Technology Control Officer
Date ActiveMar 27, 2022 12:00:00 AM
Hours Per Week40
LocationRemote - Nationwide
Job Description/ Requirements
At HSA Bank, we're working toward a world where everyone is empowered to save for a healthy future. Our offerings in the healthcare savings space drive down healthcare costs, increase access, and assist with decision-making for consumers, health plans, partners, and advisors.
Are you ready to join us?
Reporting administratively to HSA COO, TCO is accountable to Webster CIO (or designate) to ensure HSA Bank in general, and the Bend organization specifically, are aligned to Webster information technology, information protection, and risk management policies.
- Define and implement information risk controls and technology operations processes to comply with and achieve intended outcomes of Webster Information Risk policies and standards as specific to Bend's technology environment.

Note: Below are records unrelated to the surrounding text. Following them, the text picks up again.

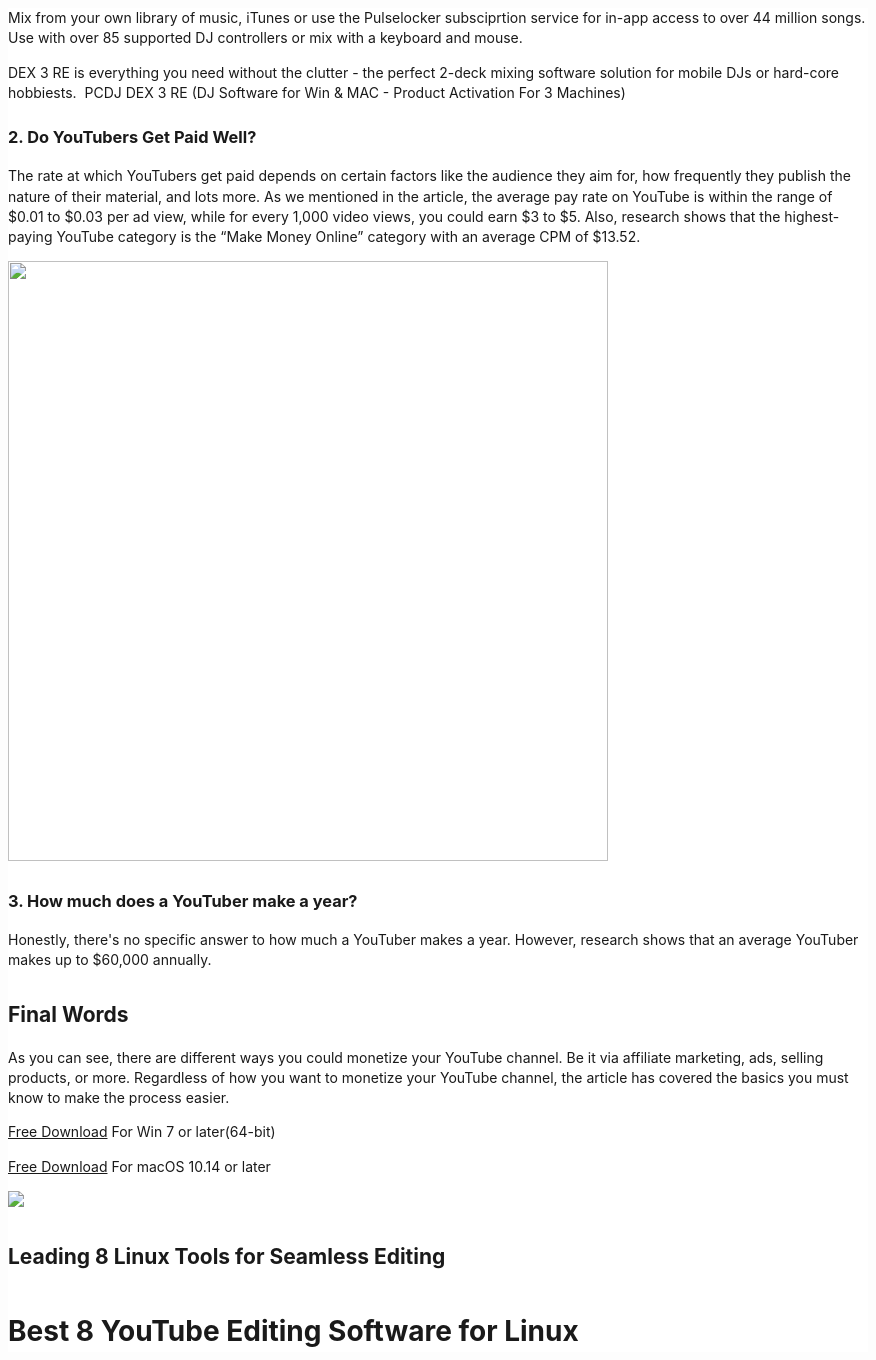  Mix from your own library of music, iTunes or use the Pulselocker subsciprtion service for in-app access to over 44 million songs. Use with over 85 supported DJ controllers or mix with a keyboard and mouse.  

 DEX 3 RE is everything you need without the clutter - the perfect 2-deck mixing software solution for mobile DJs or hard-core hobbiests.  
 PCDJ DEX 3 RE (DJ Software for Win & MAC - Product Activation For 3 Machines)</a>

### 2\. Do YouTubers Get Paid Well?

The rate at which YouTubers get paid depends on certain factors like the audience they aim for, how frequently they publish the nature of their material, and lots more. As we mentioned in the article, the average pay rate on YouTube is within the range of $0.01 to $0.03 per ad view, while for every 1,000 video views, you could earn $3 to $5\. Also, research shows that the highest-paying YouTube category is the “Make Money Online” category with an average CPM of $13.52.


<a href="https://uperfect.sjv.io/c/5597632/1246754/15155" target="_top" id="1246754"><img src="//a.impactradius-go.com/display-ad/15155-1246754" border="0" alt="" width="600" height="600"/></a><img height="0" width="0" src="https://imp.pxf.io/i/5597632/1246754/15155" style="position:absolute;visibility:hidden;" border="0" />

### 3\. How much does a YouTuber make a year?

Honestly, there's no specific answer to how much a YouTuber makes a year. However, research shows that an average YouTuber makes up to $60,000 annually.

## Final Words

As you can see, there are different ways you could monetize your YouTube channel. Be it via affiliate marketing, ads, selling products, or more. Regardless of how you want to monetize your YouTube channel, the article has covered the basics you must know to make the process easier.

[Free Download](https://tools.techidaily.com/wondershare/filmora/download/) For Win 7 or later(64-bit)

[Free Download](https://tools.techidaily.com/wondershare/filmora/download/) For macOS 10.14 or later

<ins class="adsbygoogle"
     style="display:block"
     data-ad-format="autorelaxed"
     data-ad-client="ca-pub-7571918770474297"
     data-ad-slot="1223367746"></ins>

<ins class="adsbygoogle"
     style="display:block"
     data-ad-format="autorelaxed"
     data-ad-client="ca-pub-7571918770474297"
     data-ad-slot="1223367746"></ins>


<a href="https://shop.systoolsgroup.com/affiliate.php?ACCOUNT=SYSTOOBY&AFFILIATE=108875&PATH=https%3A%2F%2Fwww.systoolsgroup.com%3FAFFILIATE%3D108875%26RESOURCE%3D%2BSysTools%2BPDF%2BUnlocker"><img src="https://www.systoolsgroup.com/box/pdf-unlocker.png" border="0"></a>

## Leading 8 Linux Tools for Seamless Editing

# Best 8 YouTube Editing Software for Linux
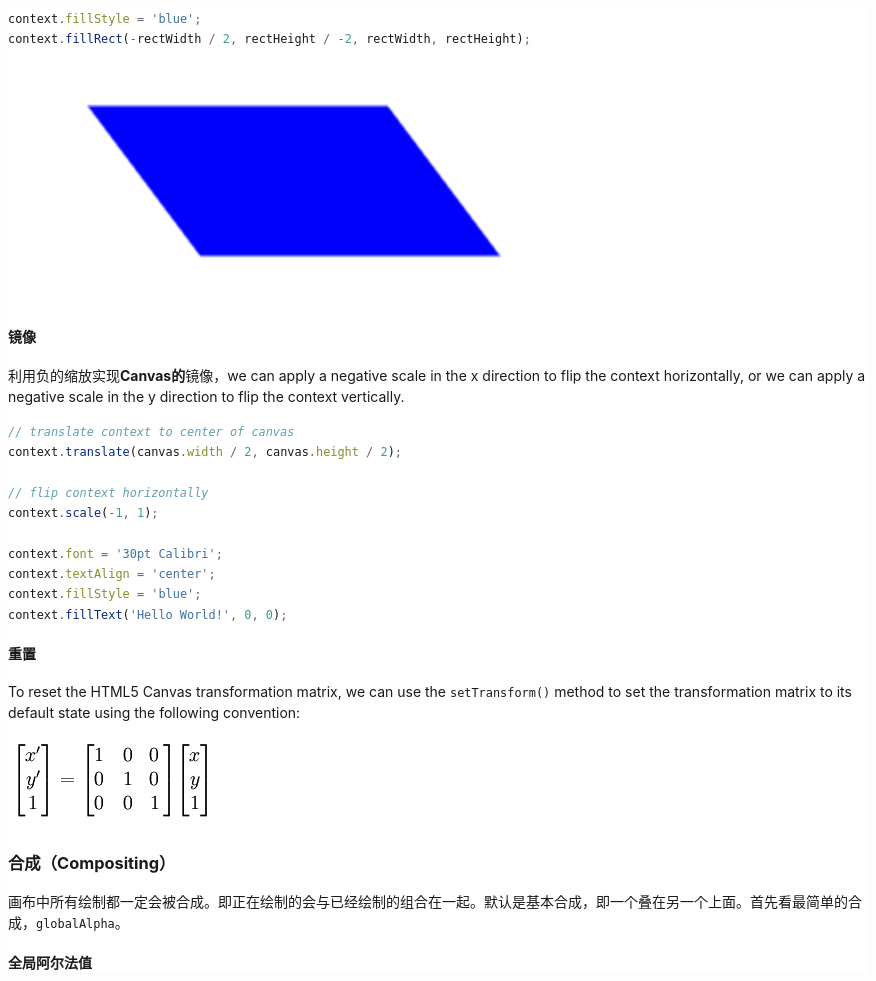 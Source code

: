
 ```js
context.fillStyle = 'blue';
context.fillRect(-rectWidth / 2, rectHeight / -2, rectWidth, rectHeight);
```

![](img/transform-shear.png)

#### 镜像

利用负的缩放实现**Canvas的**镜像，we can apply a negative scale in the x direction to flip the context horizontally, or we can apply a negative scale in the y direction to flip the context vertically.

```js
// translate context to center of canvas
context.translate(canvas.width / 2, canvas.height / 2);

// flip context horizontally
context.scale(-1, 1);

context.font = '30pt Calibri';
context.textAlign = 'center';
context.fillStyle = 'blue';
context.fillText('Hello World!', 0, 0);
```

#### 重置

To reset the HTML5 Canvas transformation matrix, we can use the `setTransform()` method to set the transformation matrix to its default state using the following convention:

![](img/html5-canvas-reset-transform-figure.png)


### 合成（Compositing）

画布中所有绘制都一定会被合成。即正在绘制的会与已经绘制的组合在一起。默认是基本合成，即一个叠在另一个上面。首先看最简单的合成，`globalAlpha`。

#### 全局阿尔法值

- Provide input into the Bend integration, identifying process changes, system and application adjustments (features, protocols, etc.) required to meet Webster enterprise requirements
- Adopt Webster enterprise processes as appropriate to control risk efficiently. Adjust Webster enterprise processes where necessary, while ensuring intended outcomes are achieved.
- Support the Webster enterprise second line on policy development. Provide input and map Health Benefits (HSA/Notional) industry specific regulatory requirements to enterprise policies and standards.
- Perform information risk self-assessments including HIPAA, RCSAs and ISRAs
- Partner with CISO organization and HSA/Bend management team to ensure employees are appropriately educated and engaged in protecting information, including completing all necessary internal/external training.
- Lead Bend efforts to support assurance programs, including SOC 2 / HiTrust, SOX and PCI compliance
- Monitor Bend technology operations processes, risk control limits and tolerance thresholds
- Maintain and monitor HSA/Bend application asset inventories (application ownership, etc.) ensuring appropriate maintenance and upgrades occur to maintain compliance with Webster enterprise requirements as well as Bend SOC2 audit requirements. This will include overseeing endpoint protection, intrusion protection and prevention, static scanning, dynamic scanning, penetration testing, key rotations etc.
- Manage risk issues, oversee corrective actions, and escalate to the Webster second line as appropriate.
- Bachelor's degree in related field required.
- 5+ years of experience in technology governance, audit or risk management
- Experience in financial services, health benefits, and payment processing
- 3 years of AWS or other cloud native development experience
Travel to Milwaukee offices may be required on a limited basis and requires a valid driver's license with a safe driving record.